J.M. Coetzee described it as “The strangest book you are likely to read this year.” I don’t know. Maybe if you restrict yourself to only reading books released this year. But if, like me, you tend to read books from five, twenty, thirty, fifty years ago, as well as newly published books, you will read much stranger.
“Grimmish” is not that strange, apart from the brief appearances of a talking goat. It is based on the life of an Italian- American boxer, Joe Grim, born Saverio Giannone. It focuses on Grim’s tour of Australia in 1908/09. If reading about boxing is not your favourite pastime, I’d still give this book a try. Winkler explores, through Grim’s ordeals, the wider subject of pugilism as spectacle or performance, the motivations of the boxers and the spectators, the apparent male need for pain and punishment, as well as the futility and pain of writing.

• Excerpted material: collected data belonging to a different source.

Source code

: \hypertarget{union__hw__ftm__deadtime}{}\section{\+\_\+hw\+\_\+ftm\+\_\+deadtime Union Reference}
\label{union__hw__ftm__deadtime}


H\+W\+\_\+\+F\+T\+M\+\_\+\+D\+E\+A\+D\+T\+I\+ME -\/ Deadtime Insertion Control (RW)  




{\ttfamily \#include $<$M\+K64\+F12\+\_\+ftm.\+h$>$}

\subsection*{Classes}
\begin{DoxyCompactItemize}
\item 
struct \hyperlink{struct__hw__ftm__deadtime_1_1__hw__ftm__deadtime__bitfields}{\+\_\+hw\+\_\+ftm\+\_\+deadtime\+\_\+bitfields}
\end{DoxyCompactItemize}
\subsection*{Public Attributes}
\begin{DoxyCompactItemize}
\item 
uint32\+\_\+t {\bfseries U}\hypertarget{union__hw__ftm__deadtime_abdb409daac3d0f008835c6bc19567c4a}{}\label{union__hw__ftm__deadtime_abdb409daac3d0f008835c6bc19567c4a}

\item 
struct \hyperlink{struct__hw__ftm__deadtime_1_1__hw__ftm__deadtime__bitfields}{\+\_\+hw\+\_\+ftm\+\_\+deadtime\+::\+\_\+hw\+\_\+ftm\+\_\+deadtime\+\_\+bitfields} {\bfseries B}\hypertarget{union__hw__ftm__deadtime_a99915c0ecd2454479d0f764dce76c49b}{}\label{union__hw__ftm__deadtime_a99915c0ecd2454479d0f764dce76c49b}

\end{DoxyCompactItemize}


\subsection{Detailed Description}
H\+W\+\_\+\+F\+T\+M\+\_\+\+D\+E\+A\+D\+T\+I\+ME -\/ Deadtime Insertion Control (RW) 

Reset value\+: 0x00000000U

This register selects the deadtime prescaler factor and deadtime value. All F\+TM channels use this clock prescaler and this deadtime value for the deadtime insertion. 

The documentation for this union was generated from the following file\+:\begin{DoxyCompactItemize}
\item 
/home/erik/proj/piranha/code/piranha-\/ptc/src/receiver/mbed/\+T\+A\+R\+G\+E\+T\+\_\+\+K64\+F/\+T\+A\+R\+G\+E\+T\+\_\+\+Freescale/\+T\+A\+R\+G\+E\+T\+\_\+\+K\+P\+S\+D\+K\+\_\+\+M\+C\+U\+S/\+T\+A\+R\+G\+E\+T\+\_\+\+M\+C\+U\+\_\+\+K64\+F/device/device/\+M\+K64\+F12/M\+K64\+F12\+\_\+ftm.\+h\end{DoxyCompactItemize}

It seems that Grim was a spectacularly bad boxer except for one thing – he could take inhuman amounts of punishment without being knocked out – that is until the very end of his boxing career. This allowed him to be matched against some of the great boxers of the early twentieth century. At the end of a bout, usually having been outclassed, beaten, battered, bloodied but still standing, he would exclaim to the delighted crowd “I am Joe Grim. I fear no man on earth.”
This is a work of fiction but the author incorporates extensive factual footnotes, pointing the reader to his sources – boxing magazines, newspapers, newsreel footage of bouts. It is told in the voice of a failed writer / narrator and his “uncle” who had met and researched Grim. Plus the talking (mostly through expletives and blue jokes) goat.
I’m not a boxing enthusiast, but this book did draw me into the strange life of Grim. I felt for the man, despite the self-destructive path he chose. Winkler writes well and weaves fact and fiction together skilfully. Serious subjects are explored with humour and empathy.
Grimmish was shortlisted for the 2022 Miles Franklin Award.